I’ve always felt a certain amount of disdain for discomfort in Valentine’s Day… The amount of pressure that lies on the head of this day is truly beyond my ability to comprehend.
If you’re single, you do one of two things:
- Option 1: You spend the day having cocktails with your other single girl friends – toasting to being (you guessed it) single.
- Option 2: You eat ice cream from the carton and drink wine from the bottle in front of the TV.
If you’re taken, you spend ages planning for an expensive dinner and buying expensive gifts for a day that, in my opinion, means nothing special.
Now, don’t get me wrong, I love the colors red and pink, I sign almost everything with an xx or an xo, and there was once a time I signed all my blog pots with “♥”. And I love love. I really do – it’s even in my twitter profile. But I love those things every day, not just once a year on 2/14.
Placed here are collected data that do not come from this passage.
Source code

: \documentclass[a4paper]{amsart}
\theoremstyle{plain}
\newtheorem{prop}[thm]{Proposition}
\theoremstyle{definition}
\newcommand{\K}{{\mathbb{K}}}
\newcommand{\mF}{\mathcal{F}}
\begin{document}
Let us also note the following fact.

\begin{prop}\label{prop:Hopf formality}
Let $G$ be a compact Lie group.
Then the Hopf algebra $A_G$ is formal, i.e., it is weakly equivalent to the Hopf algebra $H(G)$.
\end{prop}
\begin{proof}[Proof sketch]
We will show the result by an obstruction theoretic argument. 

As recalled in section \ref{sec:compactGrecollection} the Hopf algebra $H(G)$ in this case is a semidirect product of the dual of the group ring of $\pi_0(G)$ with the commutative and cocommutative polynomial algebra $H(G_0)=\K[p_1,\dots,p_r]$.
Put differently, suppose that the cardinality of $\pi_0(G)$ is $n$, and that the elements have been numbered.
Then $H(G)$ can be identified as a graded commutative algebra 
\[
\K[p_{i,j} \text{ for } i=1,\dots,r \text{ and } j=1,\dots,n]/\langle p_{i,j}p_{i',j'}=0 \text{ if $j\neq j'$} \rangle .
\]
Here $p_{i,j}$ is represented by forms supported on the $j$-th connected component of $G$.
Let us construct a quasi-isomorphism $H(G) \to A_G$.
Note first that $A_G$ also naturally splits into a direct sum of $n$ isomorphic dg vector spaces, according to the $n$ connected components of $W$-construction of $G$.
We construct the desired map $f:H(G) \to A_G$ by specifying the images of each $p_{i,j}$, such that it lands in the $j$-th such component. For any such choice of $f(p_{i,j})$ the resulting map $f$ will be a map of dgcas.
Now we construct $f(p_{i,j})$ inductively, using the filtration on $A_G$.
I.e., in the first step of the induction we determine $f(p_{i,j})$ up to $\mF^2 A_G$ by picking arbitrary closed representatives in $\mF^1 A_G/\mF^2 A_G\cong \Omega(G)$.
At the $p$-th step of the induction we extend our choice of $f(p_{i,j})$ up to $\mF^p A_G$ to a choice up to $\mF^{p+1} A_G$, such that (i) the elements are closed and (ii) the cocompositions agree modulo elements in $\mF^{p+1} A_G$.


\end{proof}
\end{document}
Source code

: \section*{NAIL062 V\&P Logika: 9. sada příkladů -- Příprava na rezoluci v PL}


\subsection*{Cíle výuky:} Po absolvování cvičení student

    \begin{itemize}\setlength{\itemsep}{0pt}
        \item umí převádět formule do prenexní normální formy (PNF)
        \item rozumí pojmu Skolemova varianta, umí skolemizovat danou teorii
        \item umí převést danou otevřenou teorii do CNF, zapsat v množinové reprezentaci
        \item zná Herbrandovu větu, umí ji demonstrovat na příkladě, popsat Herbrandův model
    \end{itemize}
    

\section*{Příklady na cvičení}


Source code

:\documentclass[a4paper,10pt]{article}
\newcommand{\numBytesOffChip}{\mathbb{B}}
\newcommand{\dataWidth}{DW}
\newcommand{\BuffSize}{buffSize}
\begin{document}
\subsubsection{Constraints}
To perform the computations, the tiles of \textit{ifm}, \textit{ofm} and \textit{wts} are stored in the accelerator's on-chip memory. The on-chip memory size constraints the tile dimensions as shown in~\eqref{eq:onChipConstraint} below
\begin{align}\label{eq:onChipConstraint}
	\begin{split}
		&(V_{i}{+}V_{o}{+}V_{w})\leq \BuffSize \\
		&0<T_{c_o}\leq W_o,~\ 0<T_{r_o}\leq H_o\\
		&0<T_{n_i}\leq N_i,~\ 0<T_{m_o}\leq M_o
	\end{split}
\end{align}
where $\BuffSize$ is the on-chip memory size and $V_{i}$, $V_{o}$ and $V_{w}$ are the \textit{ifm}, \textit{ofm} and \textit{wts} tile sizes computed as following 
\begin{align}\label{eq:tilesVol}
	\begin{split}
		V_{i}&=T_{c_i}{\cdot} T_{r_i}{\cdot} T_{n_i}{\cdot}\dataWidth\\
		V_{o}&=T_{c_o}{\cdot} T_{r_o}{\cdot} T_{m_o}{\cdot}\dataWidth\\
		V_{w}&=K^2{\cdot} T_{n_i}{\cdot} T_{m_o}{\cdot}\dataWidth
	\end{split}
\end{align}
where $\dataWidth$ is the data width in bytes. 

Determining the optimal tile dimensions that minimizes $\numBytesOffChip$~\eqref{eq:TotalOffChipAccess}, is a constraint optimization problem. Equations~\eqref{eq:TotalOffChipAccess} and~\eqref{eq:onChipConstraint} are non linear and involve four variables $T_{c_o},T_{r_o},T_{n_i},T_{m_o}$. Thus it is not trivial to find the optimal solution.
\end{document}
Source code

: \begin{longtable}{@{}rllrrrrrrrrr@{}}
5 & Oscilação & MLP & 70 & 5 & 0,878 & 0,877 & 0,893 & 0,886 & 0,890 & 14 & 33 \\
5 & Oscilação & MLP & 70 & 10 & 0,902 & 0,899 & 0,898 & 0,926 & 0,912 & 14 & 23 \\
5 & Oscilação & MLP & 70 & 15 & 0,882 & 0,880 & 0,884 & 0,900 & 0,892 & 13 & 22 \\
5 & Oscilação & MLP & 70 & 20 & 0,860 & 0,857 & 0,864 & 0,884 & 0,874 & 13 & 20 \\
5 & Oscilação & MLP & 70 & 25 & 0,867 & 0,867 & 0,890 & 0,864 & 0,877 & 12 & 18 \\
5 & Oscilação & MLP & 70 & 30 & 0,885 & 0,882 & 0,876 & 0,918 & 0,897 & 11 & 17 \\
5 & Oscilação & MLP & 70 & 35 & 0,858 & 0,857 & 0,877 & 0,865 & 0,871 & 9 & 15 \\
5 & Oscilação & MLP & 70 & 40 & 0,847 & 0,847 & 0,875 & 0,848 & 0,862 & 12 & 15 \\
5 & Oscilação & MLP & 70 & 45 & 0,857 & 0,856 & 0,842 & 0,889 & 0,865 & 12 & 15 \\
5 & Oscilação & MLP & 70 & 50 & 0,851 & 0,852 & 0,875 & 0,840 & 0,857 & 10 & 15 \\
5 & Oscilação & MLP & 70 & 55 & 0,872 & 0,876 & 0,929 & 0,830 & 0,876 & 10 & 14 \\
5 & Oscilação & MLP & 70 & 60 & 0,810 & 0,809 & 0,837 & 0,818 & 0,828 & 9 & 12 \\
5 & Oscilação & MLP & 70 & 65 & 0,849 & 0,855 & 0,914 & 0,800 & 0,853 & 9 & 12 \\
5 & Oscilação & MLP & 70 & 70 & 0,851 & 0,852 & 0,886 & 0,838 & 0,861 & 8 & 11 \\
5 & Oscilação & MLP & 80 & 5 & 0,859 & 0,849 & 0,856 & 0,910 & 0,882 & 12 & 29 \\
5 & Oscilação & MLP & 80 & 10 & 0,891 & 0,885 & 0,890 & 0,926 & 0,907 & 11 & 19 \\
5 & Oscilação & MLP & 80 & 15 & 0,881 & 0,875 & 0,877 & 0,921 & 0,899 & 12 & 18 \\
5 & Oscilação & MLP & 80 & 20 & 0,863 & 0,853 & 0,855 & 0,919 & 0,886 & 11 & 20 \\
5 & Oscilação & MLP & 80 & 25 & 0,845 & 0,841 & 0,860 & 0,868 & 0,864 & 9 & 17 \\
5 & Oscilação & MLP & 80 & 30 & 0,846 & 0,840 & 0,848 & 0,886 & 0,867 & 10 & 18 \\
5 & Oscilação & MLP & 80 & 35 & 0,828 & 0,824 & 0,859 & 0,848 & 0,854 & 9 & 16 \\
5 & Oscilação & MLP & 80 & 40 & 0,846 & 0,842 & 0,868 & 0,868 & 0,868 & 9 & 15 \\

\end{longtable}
I grappled with how to reconcile my feelings about Valentine’s Day side by side with my having a boyfriend this year. Clearly, as I write this post with a furrowed brow and a confused face, I still haven’t figured it out but I can at least tell you my plans:
Tonight, I’ll spend Valentine’s Day with My Honey, only because I want to see his face and he wants to see mine. We’ll go to a nice restaurant in Queens. I’ll get a little fancy just because, and we’ll toast to what’s to come. I have no interest in heart-shaped boxes filled with chocolates or expensive gifts on this day because for me, that’s not the point. I want for nothing more than him (and perhaps some grocery store flowers) and he wants for nothing more than me (and perhaps a nice cold beverage). And because we’re an imperfect pair, we’ll probably drink one too many beers and stumble home in laughter together – just like we’d do any other day. And that’s what’s important, enjoying each other today and every day.
Happy Valentine’s Day (and every day) to you and yours.